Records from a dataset
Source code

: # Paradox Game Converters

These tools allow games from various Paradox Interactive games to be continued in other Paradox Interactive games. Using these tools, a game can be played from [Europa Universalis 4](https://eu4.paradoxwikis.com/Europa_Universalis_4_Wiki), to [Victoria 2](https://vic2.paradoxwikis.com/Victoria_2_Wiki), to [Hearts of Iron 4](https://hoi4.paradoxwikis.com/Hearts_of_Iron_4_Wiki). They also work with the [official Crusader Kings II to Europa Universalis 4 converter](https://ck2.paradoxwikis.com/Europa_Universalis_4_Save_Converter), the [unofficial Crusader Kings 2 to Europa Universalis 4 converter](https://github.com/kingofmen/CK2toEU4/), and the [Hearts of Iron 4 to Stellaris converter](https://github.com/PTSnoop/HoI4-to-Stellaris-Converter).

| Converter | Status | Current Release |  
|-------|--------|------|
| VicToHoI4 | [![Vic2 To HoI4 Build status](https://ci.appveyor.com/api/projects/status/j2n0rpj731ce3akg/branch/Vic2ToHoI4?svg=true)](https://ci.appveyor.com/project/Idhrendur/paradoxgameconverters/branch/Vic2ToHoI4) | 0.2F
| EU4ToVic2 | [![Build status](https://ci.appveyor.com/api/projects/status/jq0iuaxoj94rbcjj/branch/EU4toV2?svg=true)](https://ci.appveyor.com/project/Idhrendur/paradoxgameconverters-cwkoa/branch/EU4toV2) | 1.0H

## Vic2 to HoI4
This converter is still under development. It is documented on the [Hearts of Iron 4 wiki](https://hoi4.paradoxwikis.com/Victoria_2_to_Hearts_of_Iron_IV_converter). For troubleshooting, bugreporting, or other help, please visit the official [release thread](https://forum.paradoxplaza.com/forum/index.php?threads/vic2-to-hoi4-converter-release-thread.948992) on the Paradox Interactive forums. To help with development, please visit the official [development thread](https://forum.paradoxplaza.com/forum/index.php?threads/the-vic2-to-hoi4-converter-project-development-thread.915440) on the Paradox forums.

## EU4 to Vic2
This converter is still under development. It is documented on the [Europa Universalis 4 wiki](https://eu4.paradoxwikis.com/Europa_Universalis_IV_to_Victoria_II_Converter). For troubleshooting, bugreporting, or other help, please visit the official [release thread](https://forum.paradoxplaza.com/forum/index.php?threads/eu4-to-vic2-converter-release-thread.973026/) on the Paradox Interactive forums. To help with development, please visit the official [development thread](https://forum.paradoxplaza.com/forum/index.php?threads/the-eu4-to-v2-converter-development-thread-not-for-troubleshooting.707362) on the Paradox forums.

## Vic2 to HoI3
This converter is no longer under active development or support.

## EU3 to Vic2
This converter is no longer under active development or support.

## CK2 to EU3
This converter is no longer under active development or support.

What you need to do> From the data above, state how many lines contain the string "Idhrendur", offering no other words.

Task answer> 2